▶ [Exercise instructions]
How many lines in these records hold the string "user"? State only that number.

─── Records for the exercise

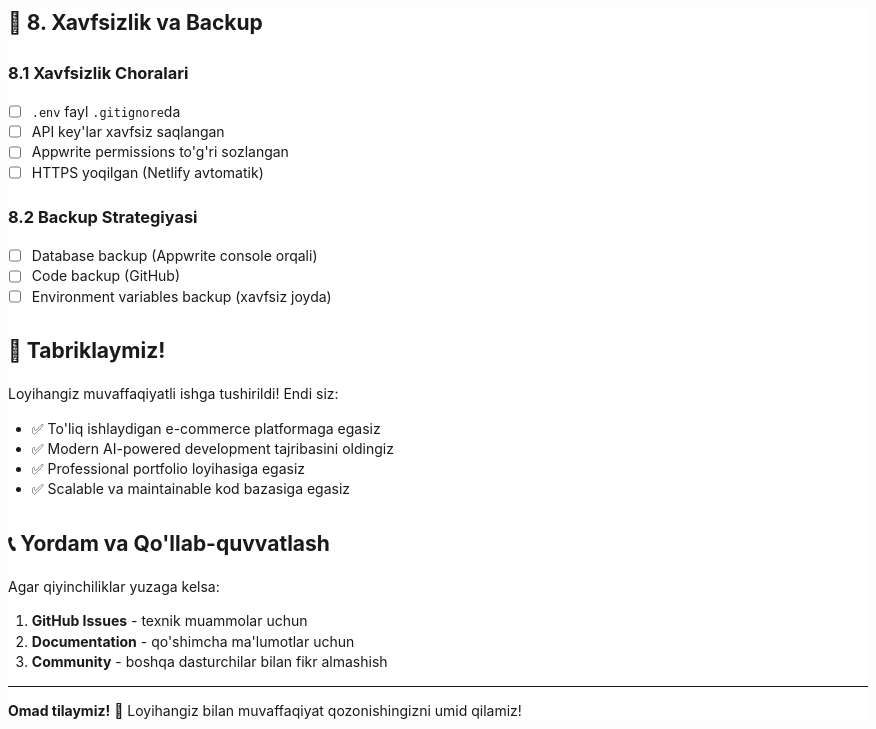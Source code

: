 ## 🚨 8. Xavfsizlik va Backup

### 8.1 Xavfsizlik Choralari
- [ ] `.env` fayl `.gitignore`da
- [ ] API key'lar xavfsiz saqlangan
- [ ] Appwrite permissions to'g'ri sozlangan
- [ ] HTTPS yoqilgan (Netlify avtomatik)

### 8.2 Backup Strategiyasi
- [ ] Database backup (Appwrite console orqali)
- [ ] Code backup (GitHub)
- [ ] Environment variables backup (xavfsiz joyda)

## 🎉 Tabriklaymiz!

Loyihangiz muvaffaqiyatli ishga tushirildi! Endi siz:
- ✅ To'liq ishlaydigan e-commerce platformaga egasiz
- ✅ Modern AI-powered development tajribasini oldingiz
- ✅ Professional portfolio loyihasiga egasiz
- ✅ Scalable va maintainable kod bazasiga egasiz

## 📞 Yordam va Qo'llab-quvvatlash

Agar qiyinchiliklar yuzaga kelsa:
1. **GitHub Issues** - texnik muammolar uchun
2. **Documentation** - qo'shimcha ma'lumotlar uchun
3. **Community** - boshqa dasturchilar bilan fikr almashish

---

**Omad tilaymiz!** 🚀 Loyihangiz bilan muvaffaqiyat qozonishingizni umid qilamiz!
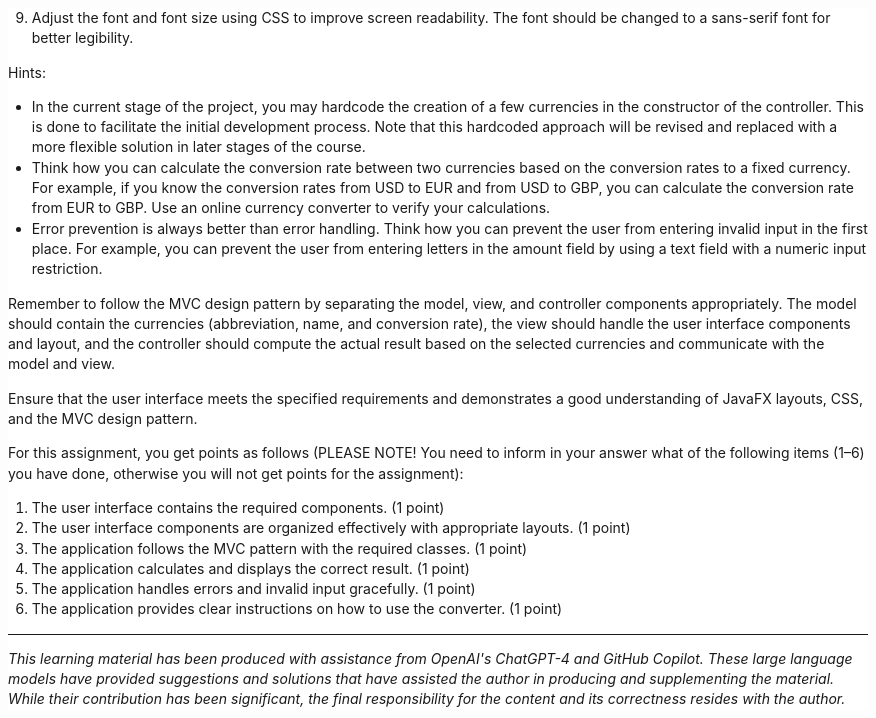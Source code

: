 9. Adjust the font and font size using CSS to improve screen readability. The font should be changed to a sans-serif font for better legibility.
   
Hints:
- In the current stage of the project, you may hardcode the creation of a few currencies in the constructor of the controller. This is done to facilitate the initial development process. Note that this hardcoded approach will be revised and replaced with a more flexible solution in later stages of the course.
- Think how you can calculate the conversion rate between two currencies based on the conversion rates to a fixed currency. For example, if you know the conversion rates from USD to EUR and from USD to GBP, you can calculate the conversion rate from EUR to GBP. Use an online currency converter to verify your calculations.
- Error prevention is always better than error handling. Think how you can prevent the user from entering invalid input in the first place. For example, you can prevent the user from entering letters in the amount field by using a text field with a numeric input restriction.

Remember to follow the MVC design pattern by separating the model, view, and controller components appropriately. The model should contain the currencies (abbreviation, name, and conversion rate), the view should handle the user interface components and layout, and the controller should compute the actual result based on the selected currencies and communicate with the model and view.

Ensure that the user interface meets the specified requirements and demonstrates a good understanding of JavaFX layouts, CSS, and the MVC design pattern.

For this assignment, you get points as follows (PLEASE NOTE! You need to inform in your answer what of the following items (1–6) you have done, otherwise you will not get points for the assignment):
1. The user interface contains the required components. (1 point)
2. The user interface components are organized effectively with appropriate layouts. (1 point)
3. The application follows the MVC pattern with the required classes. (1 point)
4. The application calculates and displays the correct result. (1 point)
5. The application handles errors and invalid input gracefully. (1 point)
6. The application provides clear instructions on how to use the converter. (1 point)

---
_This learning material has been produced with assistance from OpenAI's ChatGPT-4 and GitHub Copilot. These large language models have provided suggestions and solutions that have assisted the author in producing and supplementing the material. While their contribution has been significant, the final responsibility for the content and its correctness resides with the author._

──────

▶ [Answer section]
5